▸ **AIM OF THE TASK**
Repeat all the lines below exactly, but omit the pictures.

____ SUPPLIED DATA

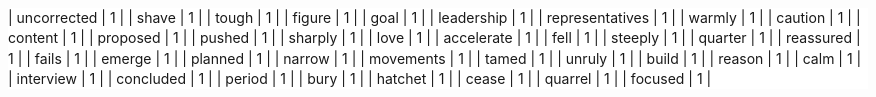 | uncorrected      | 1                                          |
| shave            | 1                                          |
| tough            | 1                                          |
| figure           | 1                                          |
| goal             | 1                                          |
| leadership       | 1                                          |
| representatives  | 1                                          |
| warmly           | 1                                          |
| caution          | 1                                          |
| content          | 1                                          |
| proposed         | 1                                          |
| pushed           | 1                                          |
| sharply          | 1                                          |
| love             | 1                                          |
| accelerate       | 1                                          |
| fell             | 1                                          |
| steeply          | 1                                          |
| quarter          | 1                                          |
| reassured        | 1                                          |
| fails            | 1                                          |
| emerge           | 1                                          |
| planned          | 1                                          |
| narrow           | 1                                          |
| movements        | 1                                          |
| tamed            | 1                                          |
| unruly           | 1                                          |
| build            | 1                                          |
| reason           | 1                                          |
| calm             | 1                                          |
| interview        | 1                                          |
| concluded        | 1                                          |
| period           | 1                                          |
| bury             | 1                                          |
| hatchet          | 1                                          |
| cease            | 1                                          |
| quarrel          | 1                                          |
| focused          | 1                                          |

________

▸ **ANSWER FOR THIS EXERCISE**
 | uncorrected      | 1                                          |
| shave            | 1                                          |
| tough            | 1                                          |
| figure           | 1                                          |
| goal             | 1                                          |
| leadership       | 1                                          |
| representatives  | 1                                          |
| warmly           | 1                                          |
| caution          | 1                                          |
| content          | 1                                          |
| proposed         | 1                                          |
| pushed           | 1                                          |
| sharply          | 1                                          |
| love             | 1                                          |
| accelerate       | 1                                          |
| fell             | 1                                          |
| steeply          | 1                                          |
| quarter          | 1                                          |
| reassured        | 1                                          |
| fails            | 1                                          |
| emerge           | 1                                          |
| planned          | 1                                          |
| narrow           | 1                                          |
| movements        | 1                                          |
| tamed            | 1                                          |
| unruly           | 1                                          |
| build            | 1                                          |
| reason           | 1                                          |
| calm             | 1                                          |
| interview        | 1                                          |
| concluded        | 1                                          |
| period           | 1                                          |
| bury             | 1                                          |
| hatchet          | 1                                          |
| cease            | 1                                          |
| quarrel          | 1                                          |
| focused          | 1                                          |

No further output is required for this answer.